Rendered images with source text:
....

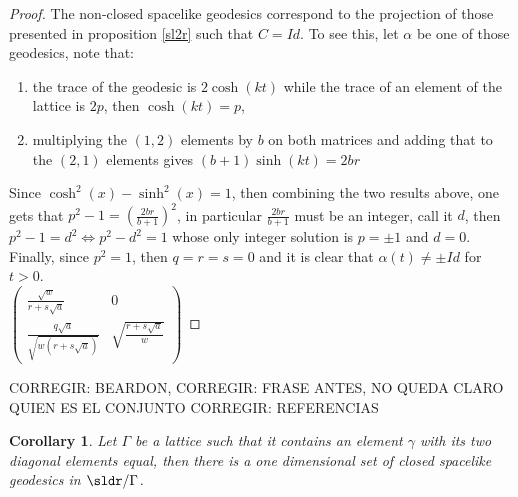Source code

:\documentclass[11pt]{amsart}
\theoremstyle{plain}
\newtheorem{cor}[thm]{Corollary}
\theoremstyle{definition}
\theoremstyle{remark}
\begin{document}
\begin{proof}
The non-closed spacelike geodesics correspond to the projection of those presented in proposition \ref{sl2r} such that $C=Id$. To see this, let $\alpha$ be one of those geodesics, note  that:
\begin{enumerate}
    \item the trace of the geodesic is $2 \cosh{(k t)}$ while the trace of an element of the lattice is $2p$, then $\cosh{(kt)}=p$,
    \item multiplying the $(1,2)$ elements by $b$ on both matrices and adding that to the $(2,1)$ elements gives $(b+1)\sinh{(kt)}=2 b r$
\end{enumerate}
Since $\cosh^2(x)-\sinh^2(x)=1$, then combining the two results above, one gets that $p^2-1=(\frac{2 b r}{b+1})^2$, in particular $\frac{2 b r}{b+1}$ must be an integer, call it $d$, then $p^2-1=d^2 \iff p^2-d^2=1$ whose only integer solution is $p=\pm 1$ and $d=0$. Finally, since $p^2=1$, then $q=r=s=0$ and it is clear that $\alpha(t) \neq \pm Id$ for $t>0$.\\

$\begin{pmatrix}
   \frac{\sqrt{w}}{r+s \sqrt{a}} & 0 \\[6pt]
   \frac{q \sqrt{a}}{\sqrt{w(r+s\sqrt{a})}} & \sqrt{\frac{r+s\sqrt{a}}{w}}
\end{pmatrix}$
\end{proof}







CORREGIR: BEARDON, 
CORREGIR: FRASE ANTES, NO QUEDA CLARO QUIEN ES EL CONJUNTO
CORREGIR: REFERENCIAS

\begin{cor}
Let $\Gamma$ be a lattice such that it contains an element $\gamma$ with its two diagonal elements equal, then there is a one dimensional set of closed spacelike geodesics in $\sldr / \Gamma$. 
\end{cor}
\end{document}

....

## TRY IT:
After identifying the lines above that contain "theoremstyle", copy each one.

## SOLVED PROBLEM:
\theoremstyle{plain}
\theoremstyle{definition}
\theoremstyle{remark}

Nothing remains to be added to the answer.